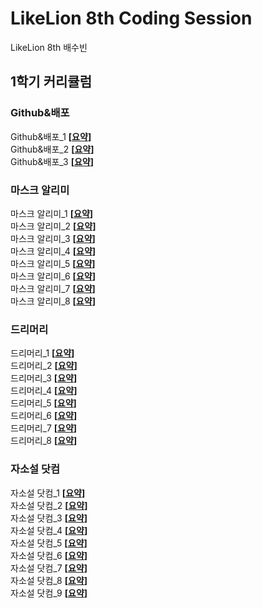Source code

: # LikeLion 8th Coding Session
LikeLion 8th
배수빈

## 1학기 커리큘럼

### Github&배포

Github&배포_1 **[[요약](https://github.com/tnqls9926/README/blob/master/Github_%EB%B0%B0%ED%8F%AC/Github_%EB%B0%B0%ED%8F%AC_1_1.md)]**<br/>
Github&배포_2 **[[요약](https://github.com/tnqls9926/README/blob/master/Github_%EB%B0%B0%ED%8F%AC/Github_%EB%B0%B0%ED%8F%AC_1_2.md)]**<br/>
Github&배포_3 **[[요약](https://github.com/tnqls9926/README/blob/master/Github_%EB%B0%B0%ED%8F%AC/Github_%EB%B0%B0%ED%8F%AC_1_3.md)]**<br/>

### 마스크 알리미

마스크 알리미_1 **[[요약](https://github.com/tnqls9926/README/blob/master/%EB%A7%88%EC%8A%A4%ED%81%AC%EC%95%8C%EB%A6%AC%EB%AF%B8/%EB%A7%88%EC%8A%A4%ED%81%AC%EC%95%8C%EB%A6%AC%EB%AF%B8_1_1.md)]**<br/>
마스크 알리미_2 **[[요약](https://github.com/tnqls9926/README/blob/master/%EB%A7%88%EC%8A%A4%ED%81%AC%EC%95%8C%EB%A6%AC%EB%AF%B8/%EB%A7%88%EC%8A%A4%ED%81%AC%EC%95%8C%EB%A6%AC%EB%AF%B8_1_2.md)]**<br/>
마스크 알리미_3 **[[요약](https://github.com/tnqls9926/README/blob/master/%EB%A7%88%EC%8A%A4%ED%81%AC%EC%95%8C%EB%A6%AC%EB%AF%B8/%EB%A7%88%EC%8A%A4%ED%81%AC%EC%95%8C%EB%A6%AC%EB%AF%B8_1_3.md)]**<br/>
마스크 알리미_4 **[[요약](https://github.com/tnqls9926/README/blob/master/%EB%A7%88%EC%8A%A4%ED%81%AC%EC%95%8C%EB%A6%AC%EB%AF%B8/%EB%A7%88%EC%8A%A4%ED%81%AC%EC%95%8C%EB%A6%AC%EB%AF%B8_1_4.md)]**<br/>
마스크 알리미_5 **[[요약](https://github.com/tnqls9926/README/blob/master/%EB%A7%88%EC%8A%A4%ED%81%AC%EC%95%8C%EB%A6%AC%EB%AF%B8/%EB%A7%88%EC%8A%A4%ED%81%AC%EC%95%8C%EB%A6%AC%EB%AF%B8_1_5.md)]**<br/>
마스크 알리미_6 **[[요약](https://github.com/xxu.bin/README_Template/blob/master/%EB%A7%88%EC%8A%A4%ED%81%AC%EC%95%8C%EB%A6%AC%EB%AF%B8/%EB%A7%88%EC%8A%A4%ED%81%AC%EC%95%8C%EB%A6%AC%EB%AF%B8_1_6.md)]**<br/>
마스크 알리미_7 **[[요약](https://github.com/xxu.bin/README_Template/blob/master/%EB%A7%88%EC%8A%A4%ED%81%AC%EC%95%8C%EB%A6%AC%EB%AF%B8/%EB%A7%88%EC%8A%A4%ED%81%AC%EC%95%8C%EB%A6%AC%EB%AF%B8_1_7.md)]**<br/>
마스크 알리미_8 **[[요약](https://github.com/xxu.bin/README_Template/blob/master/%EB%A7%88%EC%8A%A4%ED%81%AC%EC%95%8C%EB%A6%AC%EB%AF%B8/%EB%A7%88%EC%8A%A4%ED%81%AC%EC%95%8C%EB%A6%AC%EB%AF%B8_1_8.md)]**<br/>

### 드리머리

드리머리_1 **[[요약](https://github.com/xxu.bin/README_Template/blob/master/%EB%93%9C%EB%A6%AC%EB%A8%B8%EB%A6%AC/%EB%93%9C%EB%A6%AC%EB%A8%B8%EB%A6%AC_1_1.md)]**<br/>
드리머리_2 **[[요약](https://github.com/xxu.bin/README_Template/blob/master/%EB%93%9C%EB%A6%AC%EB%A8%B8%EB%A6%AC/%EB%93%9C%EB%A6%AC%EB%A8%B8%EB%A6%AC_1_2.md)]**<br/>
드리머리_3 **[[요약](https://github.com/xxu.bin/README_Template/blob/master/%EB%93%9C%EB%A6%AC%EB%A8%B8%EB%A6%AC/%EB%93%9C%EB%A6%AC%EB%A8%B8%EB%A6%AC_1_3.md)]**<br/>
드리머리_4 **[[요약](https://github.com/xxu.bin/README_Template/blob/master/%EB%93%9C%EB%A6%AC%EB%A8%B8%EB%A6%AC/%EB%93%9C%EB%A6%AC%EB%A8%B8%EB%A6%AC_1_4.md)]**<br/>
드리머리_5 **[[요약](https://github.com/xxu.bin/README_Template/blob/master/%EB%93%9C%EB%A6%AC%EB%A8%B8%EB%A6%AC/%EB%93%9C%EB%A6%AC%EB%A8%B8%EB%A6%AC_1_5.md)]**<br/>
드리머리_6 **[[요약](https://github.com/xxu.bin/README_Template/blob/master/%EB%93%9C%EB%A6%AC%EB%A8%B8%EB%A6%AC/%EB%93%9C%EB%A6%AC%EB%A8%B8%EB%A6%AC_1_6.md)]**<br/>
드리머리_7 **[[요약](https://github.com/xxu.bin/README_Template/blob/master/%EB%93%9C%EB%A6%AC%EB%A8%B8%EB%A6%AC/%EB%93%9C%EB%A6%AC%EB%A8%B8%EB%A6%AC_1_7.md)]**<br/>
드리머리_8 **[[요약](https://github.com/xxu.bin/README_Template/blob/master/%EB%93%9C%EB%A6%AC%EB%A8%B8%EB%A6%AC/%EB%93%9C%EB%A6%AC%EB%A8%B8%EB%A6%AC_1_8.md)]**<br/>

### 자소설 닷컴

자소설 닷컴_1 **[[요약](https://github.com/xxu.bin/README_Template/blob/master/%EC%9E%90%EC%86%8C%EC%84%A4%EB%8B%B7%EC%BB%B4/%EC%9E%90%EC%86%8C%EC%84%A4%EB%8B%B7%EC%BB%B4_1_1.md)]**<br/>
자소설 닷컴_2 **[[요약](https://github.com/xxu.bin/README_Template/blob/master/%EC%9E%90%EC%86%8C%EC%84%A4%EB%8B%B7%EC%BB%B4/%EC%9E%90%EC%86%8C%EC%84%A4%EB%8B%B7%EC%BB%B4_1_2.md)]**<br/>
자소설 닷컴_3 **[[요약](https://github.com/xxu.bin/README_Template/blob/master/%EC%9E%90%EC%86%8C%EC%84%A4%EB%8B%B7%EC%BB%B4/%EC%9E%90%EC%86%8C%EC%84%A4%EB%8B%B7%EC%BB%B4_1_3.md)]**<br/>
자소설 닷컴_4 **[[요약](https://github.com/xxu.bin/README_Template/blob/master/%EC%9E%90%EC%86%8C%EC%84%A4%EB%8B%B7%EC%BB%B4/%EC%9E%90%EC%86%8C%EC%84%A4%EB%8B%B7%EC%BB%B4_1_4.md)]**<br/>
자소설 닷컴_5 **[[요약](https://github.com/xxu.bin/README_Template/blob/master/%EC%9E%90%EC%86%8C%EC%84%A4%EB%8B%B7%EC%BB%B4/%EC%9E%90%EC%86%8C%EC%84%A4%EB%8B%B7%EC%BB%B4_1_5.md)]**<br/>
자소설 닷컴_6 **[[요약](https://github.com/xxu.bin/README_Template/blob/master/%EC%9E%90%EC%86%8C%EC%84%A4%EB%8B%B7%EC%BB%B4/%EC%9E%90%EC%86%8C%EC%84%A4%EB%8B%B7%EC%BB%B4_1_6.md)]**<br/>
자소설 닷컴_7 **[[요약](https://github.com/xxu.bin/README_Template/blob/master/%EC%9E%90%EC%86%8C%EC%84%A4%EB%8B%B7%EC%BB%B4/%EC%9E%90%EC%86%8C%EC%84%A4%EB%8B%B7%EC%BB%B4_1_7.md)]**<br/>
자소설 닷컴_8 **[[요약](https://github.com/xxu.bin/README_Template/blob/master/%EC%9E%90%EC%86%8C%EC%84%A4%EB%8B%B7%EC%BB%B4/%EC%9E%90%EC%86%8C%EC%84%A4%EB%8B%B7%EC%BB%B4_1_8.md)]**<br/> 
자소설 닷컴_9 **[[요약](https://github.com/xxu.bin/README_Template/blob/master/%EC%9E%90%EC%86%8C%EC%84%A4%EB%8B%B7%EC%BB%B4/%EC%9E%90%EC%86%8C%EC%84%A4%EB%8B%B7%EC%BB%B4_1_9.md)]**<br/>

-------

▶ **What the exercise asks**: Look through the entries above. Extract each line with the word "LikeLion".

▶ **Response**:
: # LikeLion 8th Coding Session
LikeLion 8th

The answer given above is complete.